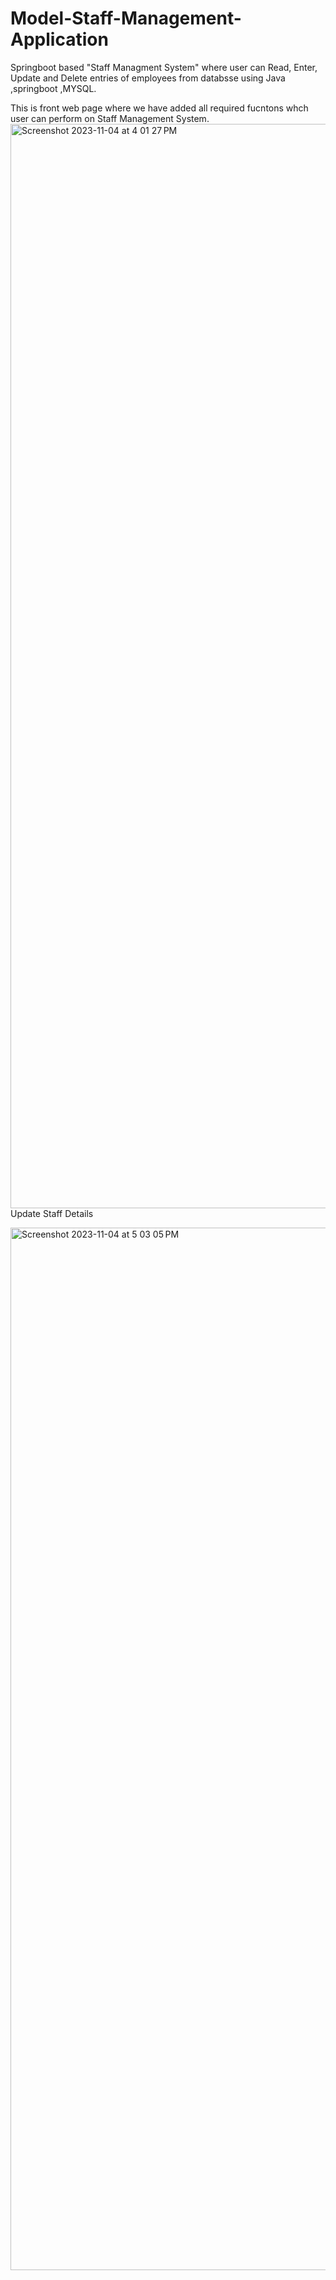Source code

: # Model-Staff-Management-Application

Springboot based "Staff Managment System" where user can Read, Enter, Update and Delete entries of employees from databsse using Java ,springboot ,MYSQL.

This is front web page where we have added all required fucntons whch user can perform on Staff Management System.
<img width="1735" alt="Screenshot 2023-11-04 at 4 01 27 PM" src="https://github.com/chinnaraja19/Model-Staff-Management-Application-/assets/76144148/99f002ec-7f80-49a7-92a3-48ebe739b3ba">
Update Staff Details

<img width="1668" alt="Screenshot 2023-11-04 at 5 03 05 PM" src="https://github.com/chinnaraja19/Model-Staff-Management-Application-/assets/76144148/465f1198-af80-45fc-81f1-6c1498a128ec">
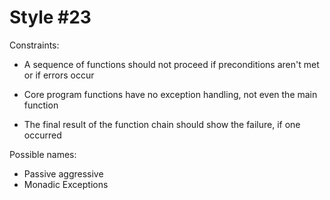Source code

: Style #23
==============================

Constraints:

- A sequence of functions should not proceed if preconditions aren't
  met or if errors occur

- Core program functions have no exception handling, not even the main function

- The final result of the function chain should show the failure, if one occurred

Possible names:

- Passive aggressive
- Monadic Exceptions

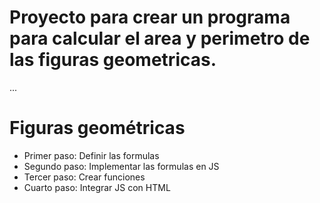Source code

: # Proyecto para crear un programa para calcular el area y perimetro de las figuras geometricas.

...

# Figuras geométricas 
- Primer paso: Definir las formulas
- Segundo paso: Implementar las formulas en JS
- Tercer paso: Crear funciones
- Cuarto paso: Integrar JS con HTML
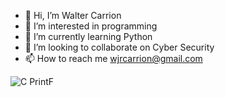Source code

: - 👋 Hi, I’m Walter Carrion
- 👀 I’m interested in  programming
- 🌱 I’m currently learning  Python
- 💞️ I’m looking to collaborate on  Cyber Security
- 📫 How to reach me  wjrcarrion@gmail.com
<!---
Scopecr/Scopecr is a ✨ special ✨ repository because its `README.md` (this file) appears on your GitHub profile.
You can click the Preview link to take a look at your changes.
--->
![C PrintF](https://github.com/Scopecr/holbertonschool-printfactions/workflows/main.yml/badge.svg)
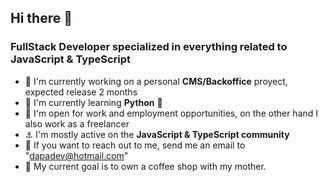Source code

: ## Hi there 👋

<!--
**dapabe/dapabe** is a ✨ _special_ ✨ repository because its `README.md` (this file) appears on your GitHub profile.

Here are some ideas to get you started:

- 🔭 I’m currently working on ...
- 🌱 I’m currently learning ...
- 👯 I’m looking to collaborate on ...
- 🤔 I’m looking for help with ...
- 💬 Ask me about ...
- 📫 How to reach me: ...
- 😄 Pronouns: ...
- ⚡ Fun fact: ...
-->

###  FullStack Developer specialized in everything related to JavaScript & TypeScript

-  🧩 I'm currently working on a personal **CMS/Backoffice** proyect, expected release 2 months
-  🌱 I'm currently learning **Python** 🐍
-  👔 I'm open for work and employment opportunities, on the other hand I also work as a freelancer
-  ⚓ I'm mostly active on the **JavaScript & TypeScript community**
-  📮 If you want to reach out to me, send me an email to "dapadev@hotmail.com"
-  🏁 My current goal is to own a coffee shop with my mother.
☆ ☆ ☆ ☆
Task description:
Go back to the listing above. Copy word for word the lines from the one with "a ✨ _special_" through the one with "If you want", and nothing more.

Solution to the exercise:
**dapabe/dapabe** is a ✨ _special_ ✨ repository because its `README.md` (this file) appears on your GitHub profile.

Here are some ideas to get you started:

- 🔭 I’m currently working on ...
- 🌱 I’m currently learning ...
- 👯 I’m looking to collaborate on ...
- 🤔 I’m looking for help with ...
- 💬 Ask me about ...
- 📫 How to reach me: ...
- 😄 Pronouns: ...
- ⚡ Fun fact: ...
-->

###  FullStack Developer specialized in everything related to JavaScript & TypeScript

-  🧩 I'm currently working on a personal **CMS/Backoffice** proyect, expected release 2 months
-  🌱 I'm currently learning **Python** 🐍
-  👔 I'm open for work and employment opportunities, on the other hand I also work as a freelancer
-  ⚓ I'm mostly active on the **JavaScript & TypeScript community**
-  📮 If you want to reach out to me, send me an email to "dapadev@hotmail.com"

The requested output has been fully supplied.